Town houses in Washington DC with large garden lawns

For Farmers Without Land, a Long Island Lawn Will Do

Jim and Rosette Adams are trying to grow a business cultivating crops on suburban lawns on Long Island. Their business, Lawn Island Farms, is the result of research and a desire to find a way to farm on the island.

July 23, 2017 | Source: The New York Times | by Arielle Dollinger

BAY SHORE, N.Y. — Jim Adams met his wife on a trip to Uganda a decade ago. Rosette Basiima Adams, 35, grew up in Kasese, a town, she said, where “everything we ate, we grew.”

“I went to see the gorillas in the Congo,” Mr. Adams, 42, recalled recently. But he left his tour group and ended up meeting Rosette, who was working at a hostel where he stayed.

Today, the couple are trying to grow a business cultivating crops on suburban lawns on Long Island. Their business, Lawn Island Farms, is the result of research and a desire to find a way to farm on the island.

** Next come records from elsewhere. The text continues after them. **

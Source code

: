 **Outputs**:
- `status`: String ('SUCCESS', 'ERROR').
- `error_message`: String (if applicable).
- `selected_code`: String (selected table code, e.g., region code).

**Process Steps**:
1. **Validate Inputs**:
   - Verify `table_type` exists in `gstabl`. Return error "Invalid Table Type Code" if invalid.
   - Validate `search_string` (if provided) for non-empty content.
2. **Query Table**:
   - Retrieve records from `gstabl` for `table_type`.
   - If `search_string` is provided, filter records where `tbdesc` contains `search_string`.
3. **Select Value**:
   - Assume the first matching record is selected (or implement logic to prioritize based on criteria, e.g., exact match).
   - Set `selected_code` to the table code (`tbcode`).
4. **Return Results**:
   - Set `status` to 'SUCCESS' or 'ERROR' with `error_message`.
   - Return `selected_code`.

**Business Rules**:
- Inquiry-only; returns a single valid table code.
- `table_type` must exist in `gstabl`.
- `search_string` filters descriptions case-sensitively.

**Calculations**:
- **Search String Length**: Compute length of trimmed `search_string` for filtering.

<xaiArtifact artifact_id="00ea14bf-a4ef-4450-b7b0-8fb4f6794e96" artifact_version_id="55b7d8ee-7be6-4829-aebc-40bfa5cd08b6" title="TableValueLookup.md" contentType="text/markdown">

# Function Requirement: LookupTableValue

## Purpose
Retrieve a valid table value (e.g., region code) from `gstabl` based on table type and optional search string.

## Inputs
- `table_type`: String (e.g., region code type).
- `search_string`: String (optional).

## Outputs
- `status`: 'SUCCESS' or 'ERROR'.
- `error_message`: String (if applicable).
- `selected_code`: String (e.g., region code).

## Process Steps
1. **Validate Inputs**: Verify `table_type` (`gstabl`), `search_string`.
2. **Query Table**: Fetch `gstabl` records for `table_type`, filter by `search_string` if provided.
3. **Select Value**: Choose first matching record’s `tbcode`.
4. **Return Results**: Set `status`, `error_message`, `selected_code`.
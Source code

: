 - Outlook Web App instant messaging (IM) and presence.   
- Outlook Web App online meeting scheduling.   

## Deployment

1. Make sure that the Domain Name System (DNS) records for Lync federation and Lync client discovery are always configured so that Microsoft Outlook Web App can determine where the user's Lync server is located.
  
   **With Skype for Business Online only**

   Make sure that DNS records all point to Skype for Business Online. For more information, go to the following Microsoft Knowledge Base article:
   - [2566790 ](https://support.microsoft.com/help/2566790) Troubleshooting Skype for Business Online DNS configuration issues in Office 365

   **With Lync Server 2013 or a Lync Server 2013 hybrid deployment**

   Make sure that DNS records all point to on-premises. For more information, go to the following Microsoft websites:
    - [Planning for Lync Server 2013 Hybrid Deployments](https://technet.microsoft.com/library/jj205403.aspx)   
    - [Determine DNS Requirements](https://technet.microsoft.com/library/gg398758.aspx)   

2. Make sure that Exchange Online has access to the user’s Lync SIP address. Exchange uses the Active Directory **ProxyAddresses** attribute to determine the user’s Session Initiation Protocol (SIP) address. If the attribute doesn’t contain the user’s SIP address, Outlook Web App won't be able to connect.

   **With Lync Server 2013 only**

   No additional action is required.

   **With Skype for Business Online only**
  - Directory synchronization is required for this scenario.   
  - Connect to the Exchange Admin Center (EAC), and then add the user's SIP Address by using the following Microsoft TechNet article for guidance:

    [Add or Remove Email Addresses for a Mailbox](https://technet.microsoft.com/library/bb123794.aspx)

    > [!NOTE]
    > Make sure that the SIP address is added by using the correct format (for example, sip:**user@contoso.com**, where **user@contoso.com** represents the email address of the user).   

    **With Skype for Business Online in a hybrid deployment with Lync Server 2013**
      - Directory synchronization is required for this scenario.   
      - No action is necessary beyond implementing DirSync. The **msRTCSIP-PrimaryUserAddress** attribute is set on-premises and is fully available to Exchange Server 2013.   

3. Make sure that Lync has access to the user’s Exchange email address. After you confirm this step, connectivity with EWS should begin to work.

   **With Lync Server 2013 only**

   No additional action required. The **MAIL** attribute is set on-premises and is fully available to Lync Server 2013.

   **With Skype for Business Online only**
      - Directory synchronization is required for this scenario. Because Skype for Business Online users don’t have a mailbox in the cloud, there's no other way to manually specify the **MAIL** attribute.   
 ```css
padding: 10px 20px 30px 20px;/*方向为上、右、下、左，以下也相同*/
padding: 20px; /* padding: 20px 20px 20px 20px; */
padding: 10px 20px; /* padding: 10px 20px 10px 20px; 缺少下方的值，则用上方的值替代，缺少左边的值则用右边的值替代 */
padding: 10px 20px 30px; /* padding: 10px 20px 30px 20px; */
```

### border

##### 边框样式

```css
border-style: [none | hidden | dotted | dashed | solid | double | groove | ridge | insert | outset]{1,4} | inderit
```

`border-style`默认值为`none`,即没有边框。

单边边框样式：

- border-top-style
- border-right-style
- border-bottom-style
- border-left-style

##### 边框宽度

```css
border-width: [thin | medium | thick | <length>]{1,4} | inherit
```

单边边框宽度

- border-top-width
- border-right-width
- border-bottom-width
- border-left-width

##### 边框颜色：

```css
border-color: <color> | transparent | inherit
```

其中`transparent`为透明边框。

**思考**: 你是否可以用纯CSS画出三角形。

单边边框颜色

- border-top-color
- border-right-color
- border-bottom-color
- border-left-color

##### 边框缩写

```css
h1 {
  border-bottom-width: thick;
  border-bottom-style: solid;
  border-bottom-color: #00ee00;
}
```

“A lot of it was seeing America through Rosette’s eyes,” Mr. Adams said. In his wife’s hometown, he added, “all their food comes from within miles.”

With lots of ideas and little money, the Adamses began looking for land to farm. They started an online fund-raiser and posted fliers asking area residents to consider turning their lawns into small farms.

“There’s definitely an interest,” Mr. Adams said. “People say, like, ‘How do we replace the lawn and make it into a productive system?’”

The Adamses have received more inquiries than they can handle.

For now, the couple is farming at two locations in Bay Shore: one is a homeowner’s front lawn; the other is behind St. Peter’s by-the-Sea Episcopal Church.

They sent the additional inquiries they received to Pennie Schwartz, a home-farmer in Southold, farther east on Long Island.

Ms. Schwartz, 61, a retired chiropractor, said she wanted to help the Adamses turn each inquirer’s lawn into “an edible space.”

“It’s called foodscaping,” she said. “It’s really getting people to understand that lawns are really environmental energy suckers, for lack of a better word.”

Ms. Schwartz studies permaculture, a phenomenon that she said “combines landscape design with sustainability and environmental ecology” — and holds a certificate from Cornell.

“I don’t want to put the lawn guys out of business,” she said. But, “with all the chemicals that go into it, and all the watering we have to do to keep it green, there are better ways and better things to do.”